Check each line of the entries below for the word "adding", then state how many lines have it and nothing more.

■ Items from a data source

=== Begin Enclosure ===

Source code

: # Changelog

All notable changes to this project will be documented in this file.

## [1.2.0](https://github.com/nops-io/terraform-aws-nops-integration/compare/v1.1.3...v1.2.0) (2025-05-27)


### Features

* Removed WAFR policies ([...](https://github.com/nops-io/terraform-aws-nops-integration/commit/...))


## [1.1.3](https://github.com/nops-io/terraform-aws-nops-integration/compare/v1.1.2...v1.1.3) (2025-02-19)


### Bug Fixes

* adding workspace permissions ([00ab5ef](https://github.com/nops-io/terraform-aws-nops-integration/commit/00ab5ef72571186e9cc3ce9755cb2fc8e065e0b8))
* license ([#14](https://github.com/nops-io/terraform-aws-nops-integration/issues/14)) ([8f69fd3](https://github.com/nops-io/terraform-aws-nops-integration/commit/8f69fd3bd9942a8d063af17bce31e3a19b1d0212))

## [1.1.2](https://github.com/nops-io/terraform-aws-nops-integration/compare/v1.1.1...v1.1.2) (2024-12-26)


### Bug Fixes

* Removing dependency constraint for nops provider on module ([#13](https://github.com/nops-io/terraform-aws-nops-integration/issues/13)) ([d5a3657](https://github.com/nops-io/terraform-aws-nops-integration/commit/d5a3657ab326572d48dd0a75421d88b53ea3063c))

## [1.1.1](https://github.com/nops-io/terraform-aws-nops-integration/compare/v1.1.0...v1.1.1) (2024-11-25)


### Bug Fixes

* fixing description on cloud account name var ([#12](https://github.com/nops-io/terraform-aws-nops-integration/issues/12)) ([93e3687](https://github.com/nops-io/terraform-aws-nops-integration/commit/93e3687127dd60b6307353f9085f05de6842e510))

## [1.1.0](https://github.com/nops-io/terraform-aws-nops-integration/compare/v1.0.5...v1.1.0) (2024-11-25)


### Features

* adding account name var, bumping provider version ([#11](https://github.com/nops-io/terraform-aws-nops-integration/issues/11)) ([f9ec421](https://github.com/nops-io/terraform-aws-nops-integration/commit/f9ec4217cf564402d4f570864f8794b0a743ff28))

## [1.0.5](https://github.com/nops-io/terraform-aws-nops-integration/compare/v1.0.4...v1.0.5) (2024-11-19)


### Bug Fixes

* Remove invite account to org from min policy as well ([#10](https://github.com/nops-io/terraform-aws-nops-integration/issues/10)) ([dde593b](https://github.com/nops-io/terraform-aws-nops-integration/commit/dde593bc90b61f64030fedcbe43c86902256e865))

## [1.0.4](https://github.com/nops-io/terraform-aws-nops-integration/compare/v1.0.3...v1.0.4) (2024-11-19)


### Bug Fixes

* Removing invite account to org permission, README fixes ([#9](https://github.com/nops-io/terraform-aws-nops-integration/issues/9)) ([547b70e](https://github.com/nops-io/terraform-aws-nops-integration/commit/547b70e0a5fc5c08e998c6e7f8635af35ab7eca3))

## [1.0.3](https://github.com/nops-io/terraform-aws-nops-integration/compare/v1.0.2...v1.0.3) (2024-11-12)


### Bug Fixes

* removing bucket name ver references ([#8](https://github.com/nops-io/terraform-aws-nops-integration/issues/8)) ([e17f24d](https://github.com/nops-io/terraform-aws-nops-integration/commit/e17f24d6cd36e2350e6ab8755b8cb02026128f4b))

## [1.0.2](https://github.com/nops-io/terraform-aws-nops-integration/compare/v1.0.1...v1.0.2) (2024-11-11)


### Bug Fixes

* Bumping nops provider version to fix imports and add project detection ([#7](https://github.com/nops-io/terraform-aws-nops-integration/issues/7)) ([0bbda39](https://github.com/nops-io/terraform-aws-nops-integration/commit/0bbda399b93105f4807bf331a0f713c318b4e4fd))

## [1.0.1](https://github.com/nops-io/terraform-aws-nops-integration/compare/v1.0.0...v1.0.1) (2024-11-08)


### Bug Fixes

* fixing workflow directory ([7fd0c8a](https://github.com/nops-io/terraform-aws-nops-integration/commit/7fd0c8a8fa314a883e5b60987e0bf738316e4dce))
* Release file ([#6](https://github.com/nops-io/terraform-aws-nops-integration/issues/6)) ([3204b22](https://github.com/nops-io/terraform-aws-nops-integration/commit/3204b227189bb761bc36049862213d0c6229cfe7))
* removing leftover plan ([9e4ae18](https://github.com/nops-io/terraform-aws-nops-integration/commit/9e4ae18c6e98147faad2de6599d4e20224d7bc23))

=== End Enclosure ===

■ Exercise output
2